Compramos algunas cosas, sobre todo agua, nos metimos en el coche y nos pusimos
en la carretera. Nuestros hijos estaban allí y eso nos preocupaba. Por la zona
de Asua la carretera habitual estaba inundada. La policía nos aviso de la prohibición
de pasar, les contamos lo de los niños y que sería bajo nuestra
responsabilidad, nos dejaron pasar por un camino de tierra que estaban
improvisando para urgencias. Se desmoronaba al pisarlo, pero conseguimos llegar
a Leioa.
Volvieron a
pararnos justo a la entrada del puente de Plentzia, había una buena cola
esperando como nosotros. La entrada por Gandias había desaparecido bajo el
agua, decían que toda aquella zona hasta Mungia estaba anegada totalmente.
Aparcamos el coche y caminando nos acercamos al puente a enterarnos qué pasaba
y hasta cuándo.

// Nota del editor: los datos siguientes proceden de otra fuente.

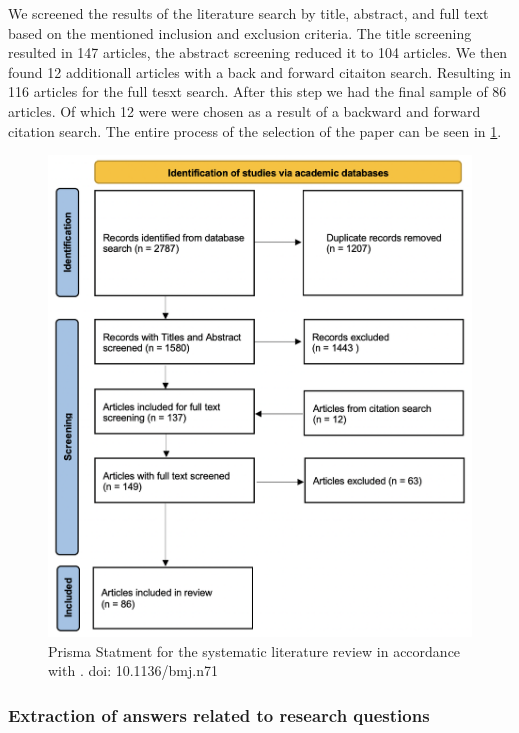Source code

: We screened the results of the literature search by title, abstract, and full text based on the mentioned inclusion and exclusion criteria. The title screening resulted in 147 articles, the abstract screening reduced it to 104 articles. We then found 12 additionall articles with a back and forward citaiton search. Resulting in 116 articles for the full tesxt search. After this step we had the final sample of 86 articles. Of which 12 were  were chosen as a result of a backward and forward citation search. The entire process of the selection of the paper can be seen in \ref{fig: Prisma Statement}.

\begin{figure}
    \centering
    \includegraphics[width=\textwidth]{reports/figures/Prisma Statement.png}
    \caption{Prisma Statment for the systematic literature review in accordance with \cite{moher_preferred_2009} . doi: 10.1136/bmj.n71}
    \label{fig: Prisma Statement}
\end{figure}

\subsubsection{Extraction of answers related to research questions}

Justo en ese momento, levantaban la barrera para dejar pasar la
furgoneta de un amigo que tenía un bar muy conocido, al otro lado. Llevaba víveres
y agua para la zona. Se ofreció a llevarnos, insistimos a los policías y
finalmente nos dejaron pasar. Y así llegamos a casa. Debimos esperar algunos
días para poder volver a por el coche.
No volvimos a
Bilbao hasta un tiempo después, aconsejaron que se permaneciera en los pueblos
hasta que las cosas mejoraran, las
clases se retrasaron. Prohibieron bajar a las playas y mucho más bañarse en el
mar. Aún recuerdo perfectamente la desolación de la costa y cuando pudimos
regresar nuestro botxo ya no era el mismo.